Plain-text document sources
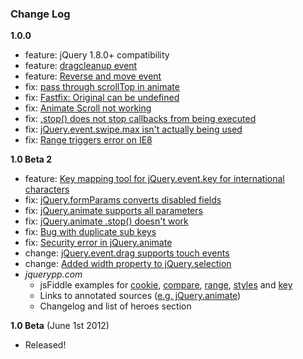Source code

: ### Change Log

__1.0.0__

- feature: jQuery 1.8.0+ compatibility
- feature: [dragcleanup event](https://github.com/jupiterjs/jquerypp/pull/43)
- feature: [Reverse and move event](https://github.com/jupiterjs/jquerypp/issues/25)
- fix: [pass through scrollTop in animate](https://github.com/jupiterjs/jquerypp/pull/40)
- fix: [Fastfix: Original can be undefined](https://github.com/jupiterjs/jquerypp/pull/45)
- fix: [Animate Scroll not working](https://github.com/jupiterjs/jquerypp/issues/35)
- fix: [.stop() does not stop callbacks from being executed](https://github.com/jupiterjs/jquerypp/issues/28)
- fix: [jQuery.event.swipe.max isn't actually being used](https://github.com/jupiterjs/jquerypp/issues/33)
- fix: [Range triggers error on IE8](https://github.com/jupiterjs/jquerypp/issues/39)

__1.0 Beta 2__

- feature: [Key mapping tool for jQuery.event.key for international characters](https://github.com/jupiterjs/jquerypp/issues/16)
- fix: [jQuery.formParams converts disabled fields](https://github.com/jupiterjs/jquerypp/issues/24)
- fix: [jQuery.animate supports all parameters](https://github.com/jupiterjs/jquerypp/issues/22)
- fix: [jQuery.animate .stop() doesn't work](https://github.com/jupiterjs/jquerypp/issues/19)
- fix: [Bug with duplicate sub keys](https://github.com/jupiterjs/jquerypp/issues/17)
- fix: [Security error in jQuery.animate](https://github.com/jupiterjs/jquerypp/issues/5)
- change: [jQuery.event.drag supports touch events](https://github.com/jupiterjs/jquerypp/issues/23)
- change: [Added width property to jQuery.selection](https://github.com/jupiterjs/jquerypp/pull/11)
- *jquerypp.com*
  - jsFiddle examples for [cookie](#cookie), [compare](#compare), [range](#range), [styles](#styles) and [key](#key)
  - Links to annotated sources ([e.g. jQuery.animate](http://donejs.com/jquery/docs/jquery.animate.html))
  - Changelog and list of heroes section

__1.0 Beta__ (June 1st 2012)

- Released!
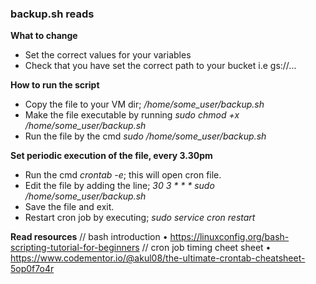 ### backup.sh reads

**What to change**
- Set the correct values for your variables
- Check that you have set the correct path to your bucket i.e gs://...


**How to run the script**
- Copy the file to your VM dir; */home/some_user/backup.sh*
- Make the file executable by running *sudo chmod +x /home/some_user/backup.sh*
- Run the file by the cmd *sudo /home/some_user/backup.sh*


**Set periodic execution of the file, every 3.30pm**
 - Run the cmd *crontab -e*; this will open cron file.
 - Edit the file by adding the line;
   *30 3 * * * sudo /home/some_user/backup.sh*
 - Save the file and exit.
 - Restart cron job by executing; *sudo service cron restart*


**Read resources**
	// bash introduction
• https://linuxconfig.org/bash-scripting-tutorial-for-beginners
	// cron job timing cheet sheet
• https://www.codementor.io/@akul08/the-ultimate-crontab-cheatsheet-5op0f7o4r


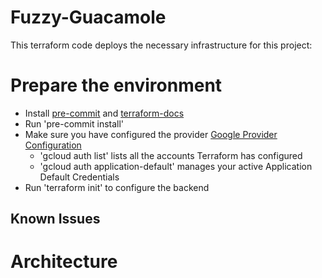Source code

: # Fuzzy-Guacamole

This terraform code deploys the necessary infrastructure for this project:


# Prepare the environment

- Install [pre-commit](https://pre-commit.com/) and [terraform-docs](https://github.com/terraform-docs/terraform-docs)
- Run 'pre-commit install'
- Make sure you have configured the provider [Google Provider Configuration](https://registry.terraform.io/providers/hashicorp/google/3.71.0/docs/guides/provider_reference)
    - 'gcloud auth list' lists all the accounts Terraform has configured
    - 'gcloud auth application-default' manages your active Application Default Credentials
- Run 'terraform init' to configure the backend

## Known Issues


# Architecture

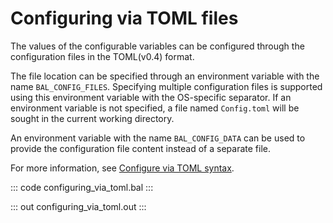 # Configuring via TOML files

The values of the configurable variables can be configured through the configuration files in the TOML(v0.4) format.

The file location can be specified through an environment variable with the name `BAL_CONFIG_FILES`. Specifying multiple configuration files is supported using this environment variable with the OS-specific separator. If an environment variable is not specified, a file named `Config.toml` will be sought in the current working directory.

An environment variable with the name `BAL_CONFIG_DATA` can be used to provide the configuration file content instead of a separate file.

For more information, see [Configure via TOML syntax](/learn/configure-ballerina-programs/provide-values-to-configurable-variables/provide-via-toml-syntax/).

::: code configuring_via_toml.bal :::

::: out configuring_via_toml.out :::
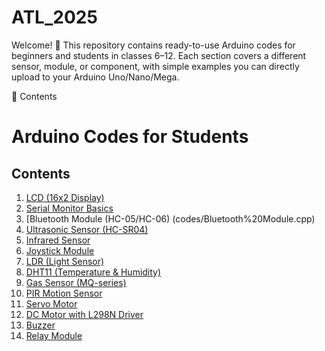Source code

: # ATL_2025
Welcome! 🎉
This repository contains ready-to-use Arduino codes for beginners and students in classes 6–12.
Each section covers a different sensor, module, or component, with simple examples you can directly upload to your Arduino Uno/Nano/Mega.

📂 Contents

# Arduino Codes for Students

## Contents

1. [LCD (16x2 Display)](LCD.cpp)
2. [Serial Monitor Basics](codes/SerialMonitor.cpp)
3. [Bluetooth Module (HC-05/HC-06) (codes/Bluetooth%20Module.cpp)
4. [Ultrasonic Sensor (HC-SR04)](main/Ultrasonic.cpp) 
5. [Infrared Sensor](codes/Infrared.cpp)
6. [Joystick Module](codes/Joystick.cpp)
7. [LDR (Light Sensor)](codes/LDR.cpp)
8. [DHT11 (Temperature & Humidity)](codes/DHT11.cpp)
9. [Gas Sensor (MQ-series)](codes/GasSensor.cpp)
10. [PIR Motion Sensor](codes/PIR.cpp)
11. [Servo Motor](codes/Servo.cpp)
12. [DC Motor with L298N Driver](codes/DCMotor.cpp)
13. [Buzzer](codes/Buzzer.cpp)
14. [Relay Module](codes/Relay.cpp)











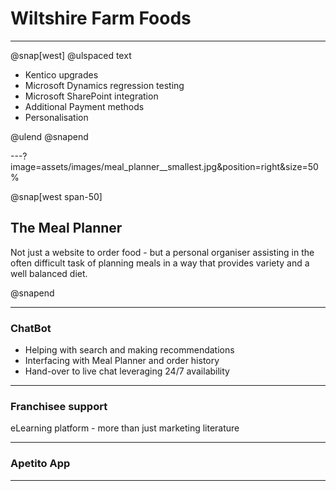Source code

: # Wiltshire Farm Foods

---
@snap[west] @ulspaced text

* Kentico upgrades
* Microsoft Dynamics regression testing
* Microsoft SharePoint integration
* Additional Payment methods
* Personalisation

@ulend 
@snapend

---?image=assets/images/meal_planner__smallest.jpg&position=right&size=50%

@snap[west span-50]

## The Meal Planner

Not just a website to order food - but a personal organiser assisting in the often difficult task of planning meals in a way that provides variety and a well balanced diet.

@snapend

---

### ChatBot

* Helping with search and making recommendations
* Interfacing with Meal Planner and order history
* Hand-over to live chat leveraging 24/7 availability

---

### Franchisee support

eLearning platform - more than just marketing literature

---

### Apetito App

---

*Work required*:
Every line above that includes "Make" counts toward one total; give that total by itself.

*Answer space*:
2